Aim of the exercise: When the string "surjective" occurs in a line of the listing below, return that line.

——

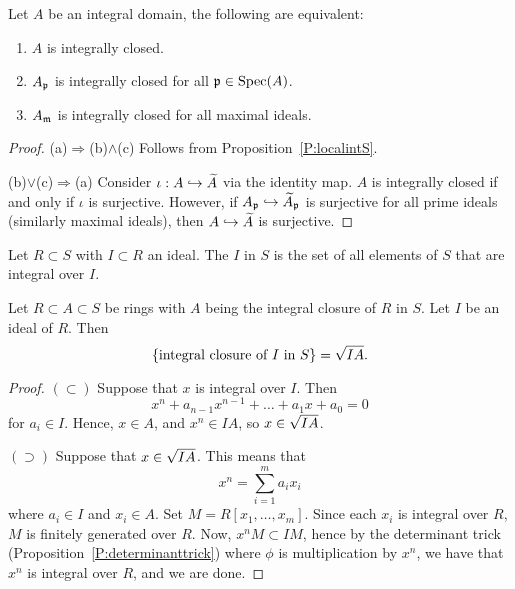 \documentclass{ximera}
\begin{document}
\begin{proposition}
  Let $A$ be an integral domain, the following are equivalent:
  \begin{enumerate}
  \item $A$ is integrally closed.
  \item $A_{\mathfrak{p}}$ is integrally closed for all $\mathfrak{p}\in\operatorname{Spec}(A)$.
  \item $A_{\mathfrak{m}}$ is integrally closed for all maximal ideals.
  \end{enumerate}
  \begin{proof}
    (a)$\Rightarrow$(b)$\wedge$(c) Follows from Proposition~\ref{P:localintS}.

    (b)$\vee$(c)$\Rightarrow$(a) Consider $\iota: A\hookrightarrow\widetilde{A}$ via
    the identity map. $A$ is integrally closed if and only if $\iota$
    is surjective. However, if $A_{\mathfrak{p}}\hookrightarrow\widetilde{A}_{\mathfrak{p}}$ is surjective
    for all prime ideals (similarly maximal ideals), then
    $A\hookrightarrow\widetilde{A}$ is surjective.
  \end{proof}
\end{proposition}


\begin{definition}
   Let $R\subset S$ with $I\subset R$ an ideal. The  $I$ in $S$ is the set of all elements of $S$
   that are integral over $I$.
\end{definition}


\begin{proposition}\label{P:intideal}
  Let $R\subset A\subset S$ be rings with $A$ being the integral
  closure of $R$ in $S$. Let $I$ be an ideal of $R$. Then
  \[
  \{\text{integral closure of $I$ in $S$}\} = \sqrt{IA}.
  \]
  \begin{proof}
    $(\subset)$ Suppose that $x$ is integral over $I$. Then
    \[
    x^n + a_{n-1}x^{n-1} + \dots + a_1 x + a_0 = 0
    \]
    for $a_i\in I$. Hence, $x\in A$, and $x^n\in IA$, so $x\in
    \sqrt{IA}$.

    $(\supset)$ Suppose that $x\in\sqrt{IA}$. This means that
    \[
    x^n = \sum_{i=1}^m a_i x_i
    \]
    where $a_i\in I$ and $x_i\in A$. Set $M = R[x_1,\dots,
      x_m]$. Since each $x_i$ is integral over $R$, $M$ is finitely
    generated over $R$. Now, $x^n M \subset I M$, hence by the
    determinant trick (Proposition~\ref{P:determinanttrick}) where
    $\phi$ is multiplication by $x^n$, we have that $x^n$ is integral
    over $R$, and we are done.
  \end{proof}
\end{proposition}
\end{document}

——

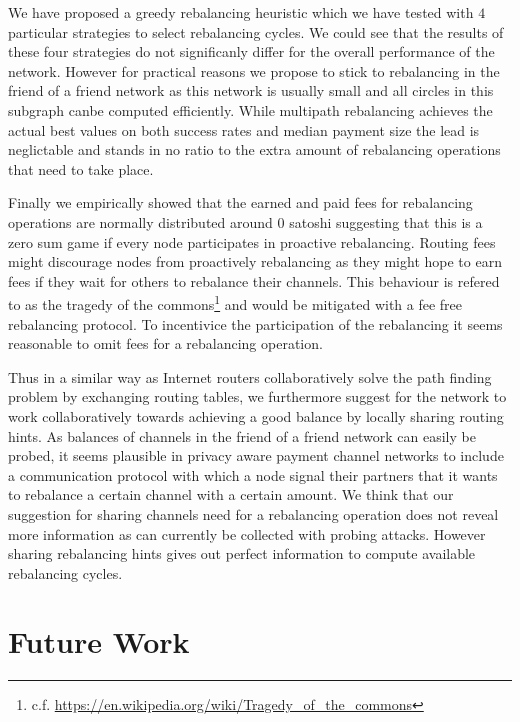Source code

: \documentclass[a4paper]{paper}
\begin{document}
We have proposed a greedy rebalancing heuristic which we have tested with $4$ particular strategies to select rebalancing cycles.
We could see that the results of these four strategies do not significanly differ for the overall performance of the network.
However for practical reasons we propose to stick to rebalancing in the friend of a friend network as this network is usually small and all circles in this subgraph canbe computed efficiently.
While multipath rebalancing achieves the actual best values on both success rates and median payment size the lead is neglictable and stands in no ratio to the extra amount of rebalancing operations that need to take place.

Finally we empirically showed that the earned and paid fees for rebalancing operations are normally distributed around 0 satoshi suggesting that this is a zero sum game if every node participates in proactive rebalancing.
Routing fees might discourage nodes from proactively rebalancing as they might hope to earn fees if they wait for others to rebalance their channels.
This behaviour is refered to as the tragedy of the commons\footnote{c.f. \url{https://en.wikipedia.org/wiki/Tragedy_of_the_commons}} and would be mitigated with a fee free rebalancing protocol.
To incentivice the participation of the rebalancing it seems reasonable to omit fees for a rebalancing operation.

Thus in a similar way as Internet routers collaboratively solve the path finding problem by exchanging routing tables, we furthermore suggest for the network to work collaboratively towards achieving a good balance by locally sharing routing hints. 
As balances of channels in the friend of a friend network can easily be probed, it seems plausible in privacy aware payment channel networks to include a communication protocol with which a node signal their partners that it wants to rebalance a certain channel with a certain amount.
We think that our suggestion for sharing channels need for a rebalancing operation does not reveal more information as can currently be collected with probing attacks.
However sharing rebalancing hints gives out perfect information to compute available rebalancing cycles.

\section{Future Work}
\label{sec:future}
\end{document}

——

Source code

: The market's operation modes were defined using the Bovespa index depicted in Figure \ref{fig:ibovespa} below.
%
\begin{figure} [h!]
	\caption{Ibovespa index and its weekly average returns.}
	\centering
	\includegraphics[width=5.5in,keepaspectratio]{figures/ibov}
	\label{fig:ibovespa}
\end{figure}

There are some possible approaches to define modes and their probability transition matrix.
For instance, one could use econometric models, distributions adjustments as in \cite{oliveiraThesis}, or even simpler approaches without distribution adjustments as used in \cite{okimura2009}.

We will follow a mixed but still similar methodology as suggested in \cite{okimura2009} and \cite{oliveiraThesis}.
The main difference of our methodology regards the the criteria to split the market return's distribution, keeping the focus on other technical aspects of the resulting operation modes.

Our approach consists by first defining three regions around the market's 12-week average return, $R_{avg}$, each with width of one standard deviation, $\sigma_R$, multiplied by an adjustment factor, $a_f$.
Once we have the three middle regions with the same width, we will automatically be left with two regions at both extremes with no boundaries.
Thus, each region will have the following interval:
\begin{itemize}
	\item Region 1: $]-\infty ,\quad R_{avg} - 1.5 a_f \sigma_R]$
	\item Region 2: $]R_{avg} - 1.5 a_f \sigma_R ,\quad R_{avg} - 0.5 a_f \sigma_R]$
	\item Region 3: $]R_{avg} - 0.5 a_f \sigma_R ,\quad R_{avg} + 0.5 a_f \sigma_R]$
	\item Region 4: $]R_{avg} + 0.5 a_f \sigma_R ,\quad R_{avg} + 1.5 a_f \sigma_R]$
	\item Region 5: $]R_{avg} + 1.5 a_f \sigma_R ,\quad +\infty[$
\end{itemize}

——

Response to this task:
    is surjective. However, if $A_{\mathfrak{p}}\hookrightarrow\widetilde{A}_{\mathfrak{p}}$ is surjective
    $A\hookrightarrow\widetilde{A}$ is surjective.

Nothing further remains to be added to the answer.